Like many readers, I am sorry we didn't see Robin and Max's friendship develop further in subsequent books, but I am prepared to forgive Mr. Galbraith that omission if we can have a scene someplace where Strike and Robin are watching Max's TV show and his character gets drunk and acts like a complete dick at a dinner party.
I love two things about Strike's apology. First, he realizes he has to break his previous patterns to make it, and what has worked with Charlotte and other no-strings relationships with women simply will not work for his best friend. Second, I love the fact that Robin, herself, makes no apology for anything she did or said, We know that one of the changes that Matthew couldn't accept as Robin evolved into her authentic self was her ceasing to be the first to back down and apologize in a row. As opposed to her immediate "sorry" when snapping at Strike in the office, this time she is content to let him do all the groveling. You go, girl.
As if by magic, as soon as all is right with Strike and Robin, Paul Satchwell pops up as a guest artist in an exhibit sponsored by his hometown of Leamington Spa. While this makes for good fiction, it does strike me as highly unrealistic. Are we supposed to believe that Paul Satchwell, who has made a living as an artist for 40+ years, and who is apparently the most famous painter Leamington Spa has ever produced, has never been mentioned on the website of a gallery or an art dealer? Even one in Cos? Just because Robin is doing her search in the UK doesn't mean google will exclude Greek sites, right?
Onto Chapter 44, the journey to St. Mawes, where Strike and Lucy manage to put aside their differences and focus on what they need to do. We see Dave Polworth, who can be a total ass so often, be the friend that sticks closer than a brother and arrive, Charon-like, to carry them over the waters to the place "where death lay at the end." There is a multi-day vigil by Joan's bedside, punctuated by the arrival of Greg and the boys, Polworth, Jack and Strike's respite at the pub, and Shanker's call and warning about Mucky Ricci. Finally, Joan passes early one morning, with Cormoran by her side, after telling him she's proud of him.

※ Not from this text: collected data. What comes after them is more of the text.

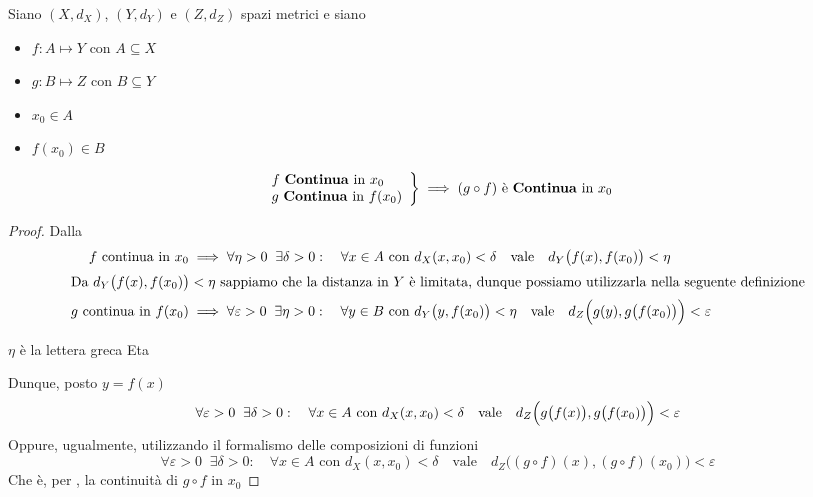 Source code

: \begin{proposition}
	Siano $(X,d_X)$, $(Y,d_Y)$ e $(Z,d_Z)$ spazi metrici e siano
	\begin{itemize}
		\item $f: A \mapsto Y$ con $A \subseteq X$
		\item $g: B \mapsto Z$ con $B \subseteq Y$
		\item $x_0 \in A$
		\item $f(x_0) \in B$
	\end{itemize}
	\begin{equation*}
		\left.
		\begin{array}{l}
			f \text{ \textbf{Continua} in } x_0\\
			g \text{ \textbf{Continua} in } f(x_0)
		\end{array}
		\right\} \implies
		(g \circ f) \text{ è \textbf{Continua} in } x_0
	\end{equation*}
	\begin{proof}
		Dalla 
		\begin{align*}
			f \text{ continua in } x_0 &\implies \forall \eta > 0\;\;\exists \delta > 0:\quad \forall x \in A \text{ con } d_X(x,x_0) < \delta \quad \text{vale} \quad d_Y \bigl(f(x),f(x_0)\bigr) < \eta\\
			\shortintertext{Da $d_Y \bigl(f(x),f(x_0)\bigr) < \eta$ sappiamo che la distanza in $Y$ è limitata, dunque possiamo utilizzarla nella seguente definizione}
			g \text{ continua in } f(x_0) &\implies \forall \varepsilon > 0\;\;\exists \eta > 0:\quad \forall y \in B \text{ con } d_Y\bigl(y,f(x_0)\bigr) < \eta \quad \text{vale} \quad d_Z \Bigl( g(y), g \bigl( f(x_0) \bigr) \Bigr) < \varepsilon
		\end{align*}
		\begin{note}
			$\eta$ è la lettera greca Eta
		\end{note}
		Dunque, posto $y = f(x)$
		\begin{equation*}
			\forall \varepsilon > 0\;\;\exists \delta > 0:\quad \forall x \in A \text{ con } d_X(x,x_0) < \delta \quad \text{vale} \quad d_Z \Bigl( g \bigl( f(x) \bigr), g \bigl( f(x_0) \bigr) \Bigr) < \varepsilon
		\end{equation*}
		Oppure, ugualmente, utilizzando il formalismo delle composizioni di funzioni
		\begin{equation*}
			\forall \varepsilon > 0\;\;\exists \delta > 0:\quad \forall x \in A \text{ con } d_X(x,x_0) < \delta \quad \text{vale} \quad d_Z \bigl( (g \circ f)(x), (g \circ f)(x_0) \bigr) < \varepsilon
		\end{equation*}
		Che è, per , la continuità di $g \circ f$ in $x_0$
	\end{proof}
\end{proposition}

Given the revelation of Ted's death in
The Hallmarked Man's audio preview released yesterday, in seems fitting to pause here and reflect on the contrast between Joan's and Ted's deaths. Joan's illness, death, funeral and ashes-scattering was spread over 54 chapters of
Troubled Blood. While we saw Ted get sick in
TRG, his death and funeral were covered in only a couple of paragraphs.

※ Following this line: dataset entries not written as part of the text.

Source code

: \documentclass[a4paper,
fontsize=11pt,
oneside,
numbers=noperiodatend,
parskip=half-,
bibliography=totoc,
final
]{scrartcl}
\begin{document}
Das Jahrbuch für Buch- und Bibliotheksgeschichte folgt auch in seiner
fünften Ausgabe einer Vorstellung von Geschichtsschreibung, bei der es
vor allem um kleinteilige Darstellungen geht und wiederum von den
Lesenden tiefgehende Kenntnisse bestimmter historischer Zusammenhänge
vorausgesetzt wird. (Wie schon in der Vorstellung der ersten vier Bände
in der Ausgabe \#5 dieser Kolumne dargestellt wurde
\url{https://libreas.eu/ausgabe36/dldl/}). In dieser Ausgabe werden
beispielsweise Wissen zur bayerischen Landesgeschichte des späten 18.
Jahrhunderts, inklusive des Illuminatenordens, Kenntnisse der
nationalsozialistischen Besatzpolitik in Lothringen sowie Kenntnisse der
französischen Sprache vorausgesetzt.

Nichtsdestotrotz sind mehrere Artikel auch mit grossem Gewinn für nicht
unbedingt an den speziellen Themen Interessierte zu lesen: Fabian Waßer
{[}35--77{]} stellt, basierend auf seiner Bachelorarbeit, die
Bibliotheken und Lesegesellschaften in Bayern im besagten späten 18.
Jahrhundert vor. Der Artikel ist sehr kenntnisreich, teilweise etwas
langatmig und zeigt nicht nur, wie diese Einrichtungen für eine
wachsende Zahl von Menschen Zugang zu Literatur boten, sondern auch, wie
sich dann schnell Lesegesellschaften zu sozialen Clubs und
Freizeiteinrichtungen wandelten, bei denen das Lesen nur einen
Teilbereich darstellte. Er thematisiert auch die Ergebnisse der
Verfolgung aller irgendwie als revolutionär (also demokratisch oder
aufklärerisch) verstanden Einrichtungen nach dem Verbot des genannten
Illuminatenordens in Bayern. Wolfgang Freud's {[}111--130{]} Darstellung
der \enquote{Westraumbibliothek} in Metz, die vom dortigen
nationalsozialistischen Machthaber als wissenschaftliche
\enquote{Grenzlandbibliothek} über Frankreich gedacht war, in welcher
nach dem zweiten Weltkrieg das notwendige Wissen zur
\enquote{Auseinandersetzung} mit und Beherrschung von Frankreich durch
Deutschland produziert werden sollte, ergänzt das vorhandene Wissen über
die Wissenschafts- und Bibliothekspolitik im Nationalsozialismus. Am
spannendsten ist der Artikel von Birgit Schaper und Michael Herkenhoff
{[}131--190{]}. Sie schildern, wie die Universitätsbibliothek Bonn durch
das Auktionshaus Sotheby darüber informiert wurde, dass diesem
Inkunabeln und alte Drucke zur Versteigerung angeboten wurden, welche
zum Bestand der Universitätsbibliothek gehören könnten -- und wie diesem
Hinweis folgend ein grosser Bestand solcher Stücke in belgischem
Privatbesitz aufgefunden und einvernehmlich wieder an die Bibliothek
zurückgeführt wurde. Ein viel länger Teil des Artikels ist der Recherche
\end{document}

We still don't know if that included the burial at sea. But, recall that we saw a preview of Ted's funeral way back in
CoE.
He was thinking about men like his Uncle Ted, a Cornishman to his bones, who lived and would die in St. Mawes, part of the fabric of the place, remembered as long as there were locals, beaming outof fading phots of the Life Boat on pub walls. When Ted died--and Strike hoped it would be twenty, thirty years hence--they would mourn him as the unknown Barrovian schoolboy was being mourned: with drink, with tears, but in celebration that he had been given to him.
The death of the protagonist's only father figure appears to link
THM both to
TB, where the surrogate mother died and Strike acknowledged Ted as his true father and to
Order of the Phoenix, where Harry lost the closest thing he had to a father. While I hate to lose Ted, it is exciting to see these connections,
predicted by the Double Wedding Band model, come to pass.
In some ways, it's a blessing that Ted passed before he had to leave his beloved home, and hopefully while there were still some of his Life Guard colleagues around to carry his casket down the church aisle and drink to his memory at the wake. He only got five years, not the twenty to thirty* Strike hoped for him, but we can hope he got the send-off Strike envisioned.
I had planned to cover one more chapter, but this seems like a fitting stopping point. We'll pick up in Leamington Spa on Thursday.
*These numbers are a bit odd, in retrospect, unless Ted was visualized as a younger character earlier in the series. He was supposed to be around 80 when he died, meaning he was 75 in
CoE. Did Strike realistically think he would live to be 105? Ted originally being planned as a younger character may explain why he seems
a bit old to be deployed as a Red Cap to the Falklands.